Except, say that if you run a C program like this:
Where there's an EXT2 partition mounted on /mnt. You'll add a tonne of directory entries to /mnt/tmp/big. The driver will allocate blocks for it so all these new directory entries can be accomodated. Then they're all removed. Under my system, this would entail not actually freeing up any blocks and just getting rid of the dentries, leaving a waste of blocks on /mnt/tmp/big! Basically, leaving 2 dentries (For . and ..) to occupy all those blocks allocated for the directories that just got removed.
This obviously would not do! So I went to check what OpenBSD (My beloved) does. Here is a relevant comment (And function decl if someone wishes to check me):
The same thing I did... Ok, what about Linux?
This is just odd. Everyone seems to do it the naïve way? Maybe the filesystem gets cleaned up by some or other function? To test this, I mounted an EXT2 partition on a disk image using losetup and mount and ran my above C code. Leaving me with the following directory in /tmp/mnt/big:
What gives? No one seems to actually clean the directory out. The directory is 30x bigger than it needs to be. I even ran fsck.ext2fs and that did nothing. Granted, the problem does seem difficult to solve but someone out there must have solved it. Right?
No matter how much search-engine-ing I did, I could not find a single mention of this issue. So, what's the deal? Does every developer just reckon that directories won't get filled enough for it to matter. Is there some secret tool that deals with this that I don't know about? What do you folks do in your OSes?

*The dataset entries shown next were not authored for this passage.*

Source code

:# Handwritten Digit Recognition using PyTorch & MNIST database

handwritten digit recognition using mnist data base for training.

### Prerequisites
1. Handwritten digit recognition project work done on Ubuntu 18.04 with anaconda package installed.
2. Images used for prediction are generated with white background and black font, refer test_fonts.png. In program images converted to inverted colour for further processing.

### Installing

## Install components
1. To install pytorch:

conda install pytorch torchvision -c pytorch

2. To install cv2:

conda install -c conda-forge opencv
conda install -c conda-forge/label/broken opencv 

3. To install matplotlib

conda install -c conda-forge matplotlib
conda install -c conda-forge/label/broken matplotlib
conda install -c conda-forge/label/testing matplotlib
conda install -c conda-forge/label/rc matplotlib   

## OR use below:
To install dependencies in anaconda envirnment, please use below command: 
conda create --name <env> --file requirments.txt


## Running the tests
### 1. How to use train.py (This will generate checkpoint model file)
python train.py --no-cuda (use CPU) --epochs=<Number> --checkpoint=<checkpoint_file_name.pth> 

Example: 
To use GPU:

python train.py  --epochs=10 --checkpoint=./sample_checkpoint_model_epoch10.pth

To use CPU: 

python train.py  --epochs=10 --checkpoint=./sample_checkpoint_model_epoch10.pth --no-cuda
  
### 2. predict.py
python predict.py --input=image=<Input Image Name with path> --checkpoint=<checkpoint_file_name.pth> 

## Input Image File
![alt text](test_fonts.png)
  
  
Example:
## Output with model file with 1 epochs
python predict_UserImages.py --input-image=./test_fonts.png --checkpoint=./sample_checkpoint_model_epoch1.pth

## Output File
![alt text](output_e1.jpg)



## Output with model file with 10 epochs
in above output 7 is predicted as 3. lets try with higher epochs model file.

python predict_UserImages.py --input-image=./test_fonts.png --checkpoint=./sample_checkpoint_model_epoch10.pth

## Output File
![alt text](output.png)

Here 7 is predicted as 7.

Any help will be greatly appreciated because I really don't get what's going on here.
I'm in the middle of redoing my EXT2 driver and everything is going great. I've got the CRU in CRUD done. Now, I have come across EXT2's unlink. This, is not super hard but there is one little snag that I am catching.

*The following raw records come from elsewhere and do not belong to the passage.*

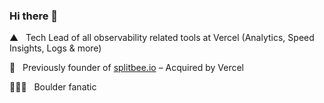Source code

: ### Hi there 👋

▲  &nbsp; Tech Lead of all observability related tools at Vercel (Analytics, Speed Insights, Logs & more)

🐝 &nbsp; Previously founder of [splitbee.io](https://splitbee.io/?utm_source=github&utm_medium=readme&utm_campaign=profile) – Acquired by Vercel

🧗🏻‍♂️ &nbsp; Boulder fanatic

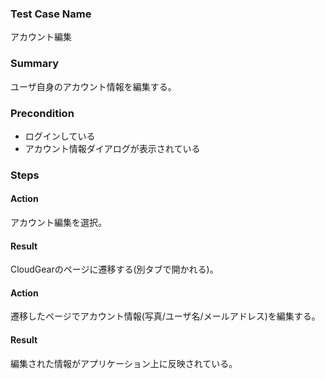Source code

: ### Test Case Name
アカウント編集

### Summary
ユーザ自身のアカウント情報を編集する。

### Precondition
* ログインしている
* アカウント情報ダイアログが表示されている

### Steps

#### Action
アカウント編集を選択。
#### Result
CloudGearのページに遷移する(別タブで開かれる)。

#### Action
遷移したページでアカウント情報(写真/ユーザ名/メールアドレス)を編集する。
#### Result
編集された情報がアプリケーション上に反映されている。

What does one do when you remove the directory entry? Old me solved this by just absorbing the directory entry into the preceeding one (If possible) and increasing its size. Job done.
Except, say that if you run a C program like this:
Code: Select all
#include <stdio.h>
#include <sys/stat.h>
#include <unistd.h>
int main() {
char buf[1000] = {0};
for (int i = 0; i < 5000; i++) {
sprintf(buf, "/mnt/tmp/big/dir%04d", i);
mkdir(buf, 0666);
}
for (int i = 0; i < 5000; i++) {
sprintf(buf, "/mnt/tmp/big/dir%04d", i);
rmdir(buf);
}
return 0;
}
This obviously would not do! So I went to check what OpenBSD (My beloved) does. Here is a relevant comment (And function decl if someone wishes to check me):
Code: Select all
/*
* Remove a directory entry after a call to namei, using
* the parameters which it left in nameidata. The entry
* dp->i_offset contains the offset into the directory of the
* entry to be eliminated. The dp->i_count field contains the
* size of the previous record in the directory. If this
* is 0, the first entry is being deleted, so we need only
* zero the inode number to mark the entry as free. If the
* entry is not the first in the directory, we must reclaim
* the space of the now empty record by adding the record size
* to the size of the previous entry.
*/
int
ext2fs_dirremove(struct vnode *dvp, struct componentname *cnp)
Code: Select all
/*
* ext2_delete_entry deletes a directory entry by merging it with the
* previous entry. Page is up-to-date.
*/
int ext2_delete_entry(struct ext2_dir_entry_2 *dir, struct folio *folio)
Code: Select all
[cayden@lambda: ~]$ ls /mnt/tmp/big/
total 128K
drwxr-xr-x 2 cayden cayden 120K Apr 22 15:53 .
drwxrwxrwt 3 cayden cayden 4.0K Apr 22 15:51 ..
No matter how much search-engine-ing I did, I could not find a single mention of this issue. So, what's the deal? Does every developer just reckon that directories won't get filled enough for it to matter. Is there some secret tool that deals with this that I don't know about? What do you folks do in your OSes?
Any help will be greatly appreciated because I really don't get what's going on here.